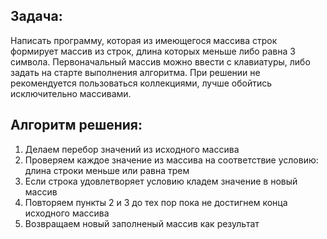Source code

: ## Задача:
Написать программу, которая из имеющегося массива строк формирует массив из строк, длина которых меньше либо равна 3 символа. Первоначальный массив можно ввести с клавиатуры, либо задать на старте выполнения алгоритма. При решении не рекомендуется пользоваться коллекциями, лучше обойтись исключительно массивами.

## Алгоритм решения:
1)  Делаем перебор значений из исходного массива
2) Проверяем каждое значение из массива на соответствие условию: длина строки меньше или равна трем
3) Если строка удовлетворяет условию кладем значение в новый массив
4) Повторяем пункты 2 и 3 до тех пор пока не достигнем конца исходного массива
5) Возвращаем новый заполненый массив как результат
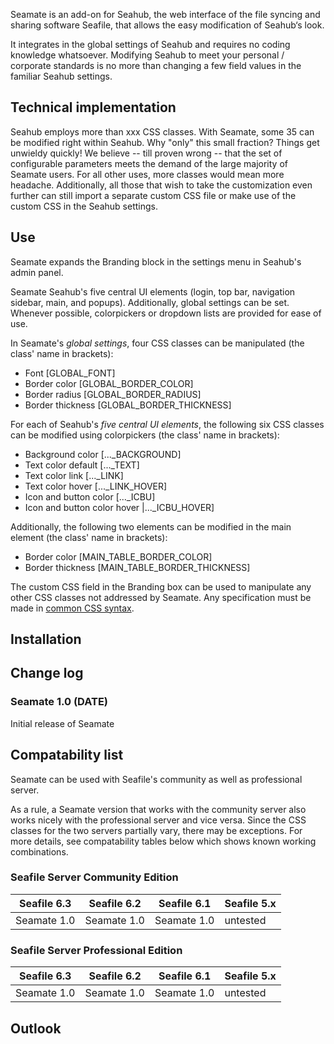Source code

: Seamate is an add-on for Seahub, the web interface of the file syncing and sharing software Seafile, that allows the easy modification of Seahub‘s look. 

It integrates in the global settings of Seahub and requires no coding knowledge whatsoever. Modifying Seahub to meet your personal / corporate standards is no more than changing a few field values in the familiar Seahub settings.

## Technical implementation



Seahub employs more than xxx  CSS classes. With Seamate, some 35 can be modified right within Seahub. Why "only" this small fraction? Things get unwieldy quickly! We believe -- till proven wrong -- that the set of configurable parameters meets the demand of the large majority of Seamate users. For all other uses, more classes would mean more headache. Additionally, all those that wish to take the customization even further can still import a separate custom CSS file or make use of the custom CSS in the Seahub settings.

## Use
Seamate expands the Branding block in the settings menu in Seahub's admin panel.

Seamate Seahub's five central UI elements (login, top bar, navigation sidebar, main, and popups).  Additionally, global settings can be set. Whenever possible, colorpickers or dropdown lists are provided for ease of use.

In Seamate's *global settings*, four CSS classes can be manipulated (the class' name in brackets):
* Font                          [GLOBAL\_FONT]
* Border color                  [GLOBAL\_BORDER\_COLOR]
* Border radius                 [GLOBAL\_BORDER\_RADIUS]
* Border thickness              [GLOBAL\_BORDER\_THICKNESS]

For each of Seahub's *five central UI elements*, the following six CSS classes can be modified using colorpickers (the class' name in brackets):
* Background color              [...\_BACKGROUND]
* Text color default            [...\_TEXT]
* Text color link               [...\_LINK]
* Text color hover              [...\_LINK\_HOVER]
* Icon and button color         [...\_ICBU]
* Icon and button color hover   |...\_ICBU_HOVER]

Additionally, the following two elements can be modified in the main element (the class' name in brackets):
* Border color                  [MAIN_TABLE_BORDER_COLOR]
* Border thickness              [MAIN_TABLE_BORDER_THICKNESS]

The custom CSS field in the Branding box can be used to manipulate any other CSS classes not addressed by Seamate. Any specification must be made in [common CSS syntax](https://www.w3schools.com/css/css_syntax.asp). 

## Installation


## Change log
### Seamate 1.0 (DATE)
Initial release of Seamate


## Compatability list
Seamate can be used with Seafile's community as well as professional server. 

As a rule, a Seamate version that works with the community server also works nicely with the professional server and vice versa. Since the CSS classes for the two servers partially vary, there may be exceptions. For more details, see compatability tables below which shows known working combinations.



### Seafile Server Community Edition 

| Seafile 6.3       | Seafile 6.2       | Seafile 6.1         | Seafile 5.x         |
| ----              | -----             | ----                | ---                 |
| Seamate 1.0       | Seamate 1.0       | Seamate 1.0         | untested            |      

### Seafile Server Professional Edition

| Seafile 6.3       | Seafile 6.2       | Seafile 6.1         | Seafile 5.x         |
| ----              | -----             | ----                | ---                 |
| Seamate 1.0       | Seamate 1.0       | Seamate 1.0         | untested            |      

## Outlook
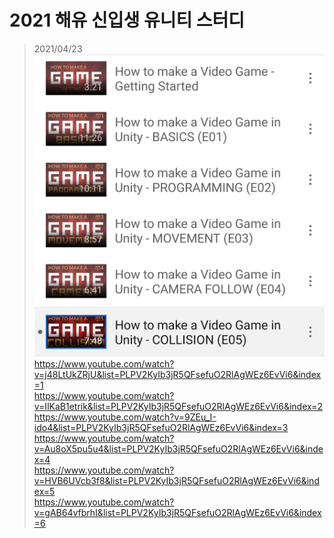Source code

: 2021 해유 신입생 유니티 스터디
=================================   
> 2021/04/23   
![](https://github.com/haedal-with-knu/HAE-U/blob/master/2021_HU/20210423.jpg)  
https://www.youtube.com/watch?v=j48LtUkZRjU&list=PLPV2KyIb3jR5QFsefuO2RlAgWEz6EvVi6&index=1  
https://www.youtube.com/watch?v=IlKaB1etrik&list=PLPV2KyIb3jR5QFsefuO2RlAgWEz6EvVi6&index=2  
https://www.youtube.com/watch?v=9ZEu_I-ido4&list=PLPV2KyIb3jR5QFsefuO2RlAgWEz6EvVi6&index=3  
https://www.youtube.com/watch?v=Au8oX5pu5u4&list=PLPV2KyIb3jR5QFsefuO2RlAgWEz6EvVi6&index=4  
https://www.youtube.com/watch?v=HVB6UVcb3f8&list=PLPV2KyIb3jR5QFsefuO2RlAgWEz6EvVi6&index=5  
https://www.youtube.com/watch?v=gAB64vfbrhI&list=PLPV2KyIb3jR5QFsefuO2RlAgWEz6EvVi6&index=6  
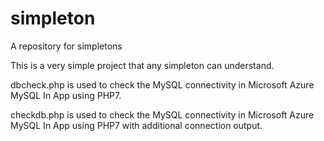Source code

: # simpleton
A repository for simpletons

This is a very simple project that any simpleton can understand.

dbcheck.php is used to check the MySQL connectivity in Microsoft Azure MySQL In App using PHP7.

checkdb.php is used to check the MySQL connectivity in Microsoft Azure MySQL In App using PHP7 with additional connection output.
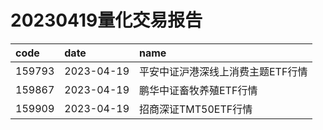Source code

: # 20230419量化交易报告
 | code | date | name | 
 | :----- | :----- | :----- | 
 | 159793 | 2023-04-19 | 平安中证沪港深线上消费主题ETF行情 | 
 | 159867 | 2023-04-19 | 鹏华中证畜牧养殖ETF行情 | 
 | 159909 | 2023-04-19 | 招商深证TMT50ETF行情 | 
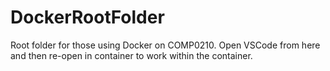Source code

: # DockerRootFolder
Root folder for those using Docker on COMP0210. Open VSCode from here and then re-open in container to work within the container. 
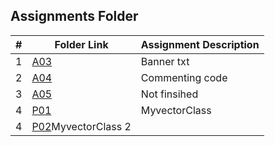##  Assignments Folder

|   #   | Folder Link | Assignment Description |
| :---: | ----------- | ---------------------- |
| 1|  <a href ="https://github.com/ezapez/2143-OOP-Zapata/tree/main/Assignments/A03">A03</a>|Banner txt                        |
| 2|  <a href ="https://github.com/ezapez/2143-OOP-Zapata/tree/main/Assignments/A04">A04</a>|Commenting code                        |
| 3|  <a href ="https://github.com/ezapez/2143-OOP-Zapata/tree/main/Assignments/A05">A05</a>|Not finsihed                        |
| 4|  <a href ="https://github.com/ezapez/2143-OOP-Zapata/tree/main/Assignments/P01">P01</a>|MyvectorClass                       |
| 4|  <a href ="https://github.com/ezapez/2143-OOP-Zapata/tree/main/Assignments/P02">P02</a>MyvectorClass 2                       |


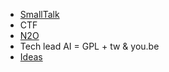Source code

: * [SmallTalk](https://github.com/streamcode9/Smalltalk)
* CTF
* [N2O](https://github.com/streamcode9/sample)
* Tech lead AI = GPL + tw & you.be
* [Ideas](https://github.com/streamcode9/os/blob/main/README.md)
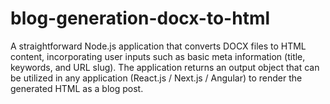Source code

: # blog-generation-docx-to-html
A straightforward Node.js application that converts DOCX files to HTML content, incorporating user inputs such as basic meta information (title, keywords, and URL slug). The application returns an output object that can be utilized in any application (React.js / Next.js / Angular) to render the generated HTML as a blog post.
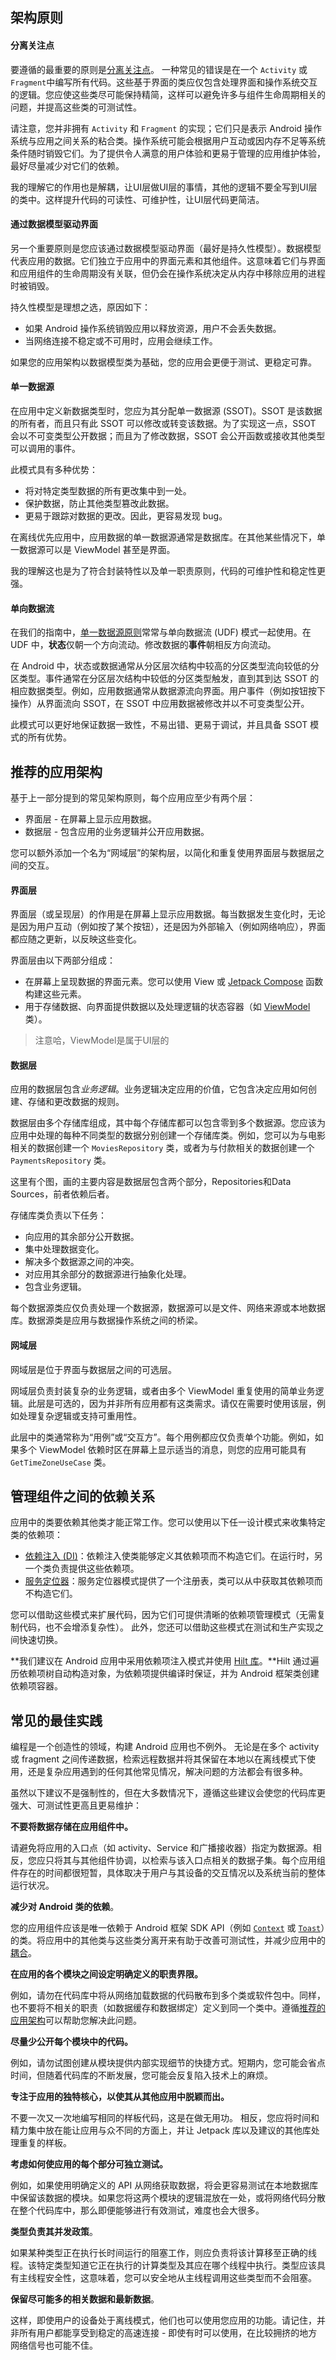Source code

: ## 架构原则

#### 分离关注点

要遵循的最重要的原则是[分离关注点](https://en.wikipedia.org/wiki/Separation_of_concerns)。 一种常见的错误是在一个 `Activity` 或 `Fragment`中编写所有代码。这些基于界面的类应仅包含处理界面和操作系统交互的逻辑。您应使这些类尽可能保持精简，这样可以避免许多与组件生命周期相关的问题，并提高这些类的可测试性。

请注意，您并非拥有 `Activity` 和 `Fragment` 的实现；它们只是表示 Android 操作系统与应用之间关系的粘合类。操作系统可能会根据用户互动或因内存不足等系统条件随时销毁它们。为了提供令人满意的用户体验和更易于管理的应用维护体验，最好尽量减少对它们的依赖。

我的理解它的作用也是解耦，让UI层做UI层的事情，其他的逻辑不要全写到UI层的类中。这样提升代码的可读性、可维护性，让UI层代码更简洁。



#### 通过数据模型驱动界面

另一个重要原则是您应该通过数据模型驱动界面（最好是持久性模型）。数据模型代表应用的数据。它们独立于应用中的界面元素和其他组件。这意味着它们与界面和应用组件的生命周期没有关联，但仍会在操作系统决定从内存中移除应用的进程时被销毁。

持久性模型是理想之选，原因如下：

- 如果 Android 操作系统销毁应用以释放资源，用户不会丢失数据。
- 当网络连接不稳定或不可用时，应用会继续工作。

如果您的应用架构以数据模型类为基础，您的应用会更便于测试、更稳定可靠。



#### 单一数据源

在应用中定义新数据类型时，您应为其分配单一数据源 (SSOT)。SSOT 是该数据的所有者，而且只有此 SSOT 可以修改或转变该数据。为了实现这一点，SSOT 会以不可变类型公开数据；而且为了修改数据，SSOT 会公开函数或接收其他类型可以调用的事件。

此模式具有多种优势：

- 将对特定类型数据的所有更改集中到一处。
- 保护数据，防止其他类型篡改此数据。
- 更易于跟踪对数据的更改。因此，更容易发现 bug。

在离线优先应用中，应用数据的单一数据源通常是数据库。在其他某些情况下，单一数据源可以是 ViewModel 甚至是界面。

我的理解这也是为了符合封装特性以及单一职责原则，代码的可维护性和稳定性更强。



#### 单向数据流

在我们的指南中，[单一数据源原则](https://developer.android.google.cn/topic/architecture?hl=zh-cn#single-source-of-truth)常常与单向数据流 (UDF) 模式一起使用。在 UDF 中，**状态**仅朝一个方向流动。修改数据的**事件**朝相反方向流动。

在 Android 中，状态或数据通常从分区层次结构中较高的分区类型流向较低的分区类型。事件通常在分区层次结构中较低的分区类型触发，直到其到达 SSOT 的相应数据类型。例如，应用数据通常从数据源流向界面。用户事件（例如按钮按下操作）从界面流向 SSOT，在 SSOT 中应用数据被修改并以不可变类型公开。

此模式可以更好地保证数据一致性，不易出错、更易于调试，并且具备 SSOT 模式的所有优势。



## 推荐的应用架构

基于上一部分提到的常见架构原则，每个应用应至少有两个层：

- 界面层 - 在屏幕上显示应用数据。
- 数据层 - 包含应用的业务逻辑并公开应用数据。

您可以额外添加一个名为“网域层”的架构层，以简化和重复使用界面层与数据层之间的交互。



#### 界面层

界面层（或呈现层）的作用是在屏幕上显示应用数据。每当数据发生变化时，无论是因为用户互动（例如按了某个按钮），还是因为外部输入（例如网络响应），界面都应随之更新，以反映这些变化。

界面层由以下两部分组成：

- 在屏幕上呈现数据的界面元素。您可以使用 View 或 [Jetpack Compose](https://developer.android.google.cn/jetpack/compose?hl=zh-cn) 函数构建这些元素。
- 用于存储数据、向界面提供数据以及处理逻辑的状态容器（如 [ViewModel](https://developer.android.google.cn/topic/libraries/architecture/viewmodel?hl=zh-cn) 类）。

> 注意哈，ViewModel是属于UI层的



#### 数据层

应用的数据层包含*业务逻辑*。业务逻辑决定应用的价值，它包含决定应用如何创建、存储和更改数据的规则。

数据层由多个存储库组成，其中每个存储库都可以包含零到多个数据源。您应该为应用中处理的每种不同类型的数据分别创建一个存储库类。例如，您可以为与电影相关的数据创建一个 `MoviesRepository` 类，或者为与付款相关的数据创建一个 `PaymentsRepository` 类。

这里有个图，画的主要内容是数据层包含两个部分，Repositories和Data Sources，前者依赖后者。

存储库类负责以下任务：

- 向应用的其余部分公开数据。
- 集中处理数据变化。
- 解决多个数据源之间的冲突。
- 对应用其余部分的数据源进行抽象化处理。
- 包含业务逻辑。

每个数据源类应仅负责处理一个数据源，数据源可以是文件、网络来源或本地数据库。数据源类是应用与数据操作系统之间的桥梁。



#### 网域层

网域层是位于界面与数据层之间的可选层。

网域层负责封装复杂的业务逻辑，或者由多个 ViewModel 重复使用的简单业务逻辑。此层是可选的，因为并非所有应用都有这类需求。请仅在需要时使用该层，例如处理复杂逻辑或支持可重用性。

此层中的类通常称为“用例”或“交互方”。每个用例都应仅负责单个功能。例如，如果多个 ViewModel 依赖时区在屏幕上显示适当的消息，则您的应用可能具有 `GetTimeZoneUseCase` 类。



## 管理组件之间的依赖关系

应用中的类要依赖其他类才能正常工作。您可以使用以下任一设计模式来收集特定类的依赖项：

- [依赖注入 (DI)](https://developer.android.google.cn/training/dependency-injection?hl=zh-cn)：依赖注入使类能够定义其依赖项而不构造它们。在运行时，另一个类负责提供这些依赖项。
- [服务定位器](https://en.wikipedia.org/wiki/Service_locator_pattern)：服务定位器模式提供了一个注册表，类可以从中获取其依赖项而不构造它们。

您可以借助这些模式来扩展代码，因为它们可提供清晰的依赖项管理模式（无需复制代码，也不会增添复杂性）。 此外，您还可以借助这些模式在测试和生产实现之间快速切换。

**我们建议在 Android 应用中采用依赖项注入模式并使用 [Hilt 库](https://developer.android.google.cn/training/dependency-injection/hilt-android?hl=zh-cn)。**Hilt 通过遍历依赖项树自动构造对象，为依赖项提供编译时保证，并为 Android 框架类创建依赖项容器。



## 常见的最佳实践

编程是一个创造性的领域，构建 Android 应用也不例外。 无论是在多个 activity 或 fragment 之间传递数据，检索远程数据并将其保留在本地以在离线模式下使用，还是复杂应用遇到的任何其他常见情况，解决问题的方法都会有很多种。

虽然以下建议不是强制性的，但在大多数情况下，遵循这些建议会使您的代码库更强大、可测试性更高且更易维护：

**不要将数据存储在应用组件中。**

请避免将应用的入口点（如 activity、Service 和广播接收器）指定为数据源。相反，您应只将其与其他组件协调，以检索与该入口点相关的数据子集。每个应用组件存在的时间都很短暂，具体取决于用户与其设备的交互情况以及系统当前的整体运行状况。

**减少对 Android 类的依赖**。

您的应用组件应该是唯一依赖于 Android 框架 SDK API（例如 [`Context`](https://developer.android.google.cn/reference/android/content/Context?hl=zh-cn) 或 [`Toast`](https://developer.android.google.cn/guide/topics/ui/notifiers/toasts?hl=zh-cn)）的类。将应用中的其他类与这些类分离开来有助于改善可测试性，并减少应用中的[耦合](https://en.wikipedia.org/wiki/Coupling_(computer_programming))。

**在应用的各个模块之间设定明确定义的职责界限。**

例如，请勿在代码库中将从网络加载数据的代码散布到多个类或软件包中。同样，也不要将不相关的职责（如数据缓存和数据绑定）定义到同一个类中。遵循[推荐的应用架构](https://developer.android.google.cn/topic/architecture?hl=zh-cn#recommended-app-arch)可以帮助您解决此问题。

**尽量少公开每个模块中的代码。**

例如，请勿试图创建从模块提供内部实现细节的快捷方式。短期内，您可能会省点时间，但随着代码库的不断发展，您可能会反复陷入技术上的麻烦。

**专注于应用的独特核心，以使其从其他应用中脱颖而出。**

不要一次又一次地编写相同的样板代码，这是在做无用功。 相反，您应将时间和精力集中放在能让应用与众不同的方面上，并让 Jetpack 库以及建议的其他库处理重复的样板。

**考虑如何使应用的每个部分可独立测试。**

例如，如果使用明确定义的 API 从网络获取数据，将会更容易测试在本地数据库中保留该数据的模块。如果您将这两个模块的逻辑混放在一处，或将网络代码分散在整个代码库中，那么即便能够进行有效测试，难度也会大很多。

**类型负责其并发政策**。

如果某种类型正在执行长时间运行的阻塞工作，则应负责将该计算移至正确的线程。该特定类型知道它正在执行的计算类型及其应在哪个线程中执行。类型应该具有主线程安全性，这意味着，您可以安全地从主线程调用这些类型而不会阻塞。

**保留尽可能多的相关数据和最新数据**。

这样，即使用户的设备处于离线模式，他们也可以使用您应用的功能。请记住，并非所有用户都能享受到稳定的高速连接 - 即使有时可以使用，在比较拥挤的地方网络信号也可能不佳。
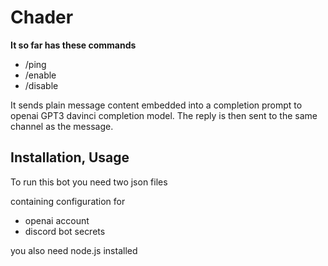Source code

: # Chader
<b>It so far has these commands</b>
- /ping
- /enable
- /disable

It sends plain message content embedded into a completion prompt to openai GPT3 davinci completion model.
The reply is then sent to the same channel as the message.

## Installation, Usage

To run this bot you need two json files 

containing configuration for

- openai account
- discord bot secrets

you also need node.js installed
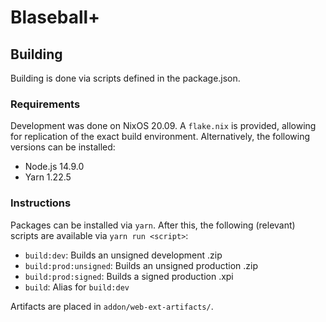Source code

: # Blaseball+

## Building
Building is done via scripts defined in the package.json.

### Requirements
Development was done on NixOS 20.09. A `flake.nix` is provided, allowing for replication of the exact build environment. Alternatively, the following versions can be installed:

* Node.js 14.9.0
* Yarn 1.22.5

### Instructions
Packages can be installed via `yarn`. After this, the following (relevant) scripts are available via `yarn run <script>`:

* `build:dev`: Builds an unsigned development .zip
* `build:prod:unsigned`: Builds an unsigned production .zip
* `build:prod:signed`: Builds a signed production .xpi
* `build`: Alias for `build:dev`

Artifacts are placed in `addon/web-ext-artifacts/`.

══════════

WHAT THE TASK ASKS: Please find every line in the listing that holds the string "five" and copy it.

TASK RESPONSE:
Seamate Seahub's five central UI elements (login, top bar, navigation sidebar, main, and popups).  Additionally, global settings can be set. Whenever possible, colorpickers or dropdown lists are provided for ease of use.
For each of Seahub's *five central UI elements*, the following six CSS classes can be modified using colorpickers (the class' name in brackets):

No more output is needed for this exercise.